● **YOUR ASSIGNMENT**: The reply should contain every entry exactly as given, with no pictures in it.

(Data extracted from a collection)
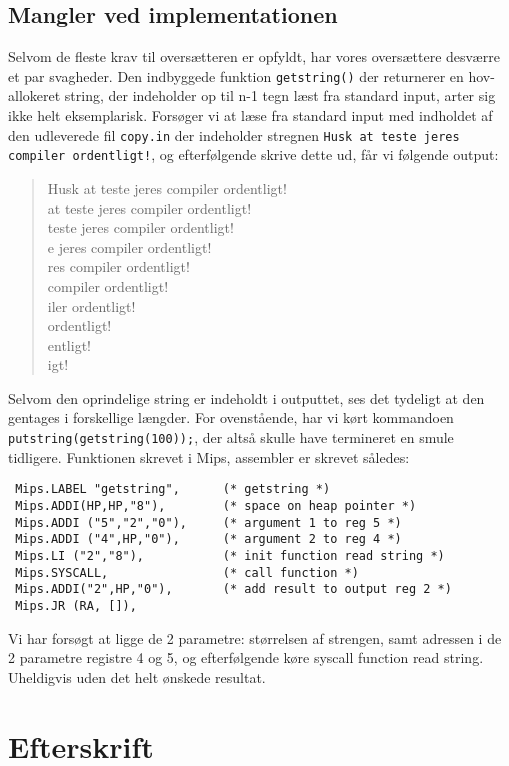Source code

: \documentclass[12pt]{article}
\begin{document}
\subsection{Mangler ved implementationen}

Selvom de fleste krav til oversætteren er opfyldt, har vores oversættere
desværre et par svagheder. Den indbyggede funktion \texttt{getstring()} der returnerer en hov-allokeret string, der indeholder op til n-1 tegn læst fra standard input, arter sig ikke helt eksemplarisk. Forsøger vi at læse fra standard input med indholdet af den udleverede fil \texttt{copy.in} der indeholder stregnen \texttt{Husk at teste jeres compiler ordentligt!}, og efterfølgende skrive dette ud, får vi følgende output:\\

\begin{quote}
Husk at teste jeres compiler ordentligt! \\
 at teste jeres compiler ordentligt! \\
teste jeres compiler ordentligt! \\
e jeres compiler ordentligt! \\
res compiler ordentligt! \\	
compiler ordentligt! \\
iler ordentligt! \\
 ordentligt! \\
entligt!\\
igt!
\end{quote}

Selvom den oprindelige string er indeholdt i outputtet, ses det tydeligt at den
gentages i forskellige længder. For ovenstående, har vi kørt kommandoen
\texttt{putstring(getstring(100));}, der altså skulle have termineret en smule
tidligere. Funktionen skrevet i Mips, assembler er skrevet således:

\begin{verbatim}
 Mips.LABEL "getstring",      (* getstring *)
 Mips.ADDI(HP,HP,"8"),        (* space on heap pointer *)
 Mips.ADDI ("5","2","0"),     (* argument 1 to reg 5 *)  
 Mips.ADDI ("4",HP,"0"),      (* argument 2 to reg 4 *)    
 Mips.LI ("2","8"),           (* init function read string *)
 Mips.SYSCALL,                (* call function *)
 Mips.ADDI("2",HP,"0"),       (* add result to output reg 2 *)    
 Mips.JR (RA, []),
\end{verbatim}

Vi har forsøgt at ligge de 2 parametre: størrelsen af strengen, samt adressen i
de 2 parametre registre 4 og 5, og efterfølgende køre syscall function
read string. Uheldigvis uden det helt ønskede resultat.

\section{Efterskrift}

{}

\end{document}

● **EXERCISE RESULT**:
Source code

: \documentclass[12pt]{article}
\begin{document}
\subsection{Mangler ved implementationen}

Selvom de fleste krav til oversætteren er opfyldt, har vores oversættere
desværre et par svagheder. Den indbyggede funktion \texttt{getstring()} der returnerer en hov-allokeret string, der indeholder op til n-1 tegn læst fra standard input, arter sig ikke helt eksemplarisk. Forsøger vi at læse fra standard input med indholdet af den udleverede fil \texttt{copy.in} der indeholder stregnen \texttt{Husk at teste jeres compiler ordentligt!}, og efterfølgende skrive dette ud, får vi følgende output:\\

\begin{quote}
Husk at teste jeres compiler ordentligt! \\
 at teste jeres compiler ordentligt! \\
teste jeres compiler ordentligt! \\
e jeres compiler ordentligt! \\
res compiler ordentligt! \\	
compiler ordentligt! \\
iler ordentligt! \\
 ordentligt! \\
entligt!\\
igt!
\end{quote}

Selvom den oprindelige string er indeholdt i outputtet, ses det tydeligt at den
gentages i forskellige længder. For ovenstående, har vi kørt kommandoen
\texttt{putstring(getstring(100));}, der altså skulle have termineret en smule
tidligere. Funktionen skrevet i Mips, assembler er skrevet således:

\begin{verbatim}
 Mips.LABEL "getstring",      (* getstring *)
 Mips.ADDI(HP,HP,"8"),        (* space on heap pointer *)
 Mips.ADDI ("5","2","0"),     (* argument 1 to reg 5 *)  
 Mips.ADDI ("4",HP,"0"),      (* argument 2 to reg 4 *)    
 Mips.LI ("2","8"),           (* init function read string *)
 Mips.SYSCALL,                (* call function *)
 Mips.ADDI("2",HP,"0"),       (* add result to output reg 2 *)    
 Mips.JR (RA, []),
\end{verbatim}

Vi har forsøgt at ligge de 2 parametre: størrelsen af strengen, samt adressen i
de 2 parametre registre 4 og 5, og efterfølgende køre syscall function
read string. Uheldigvis uden det helt ønskede resultat.

\section{Efterskrift}

{}

\end{document}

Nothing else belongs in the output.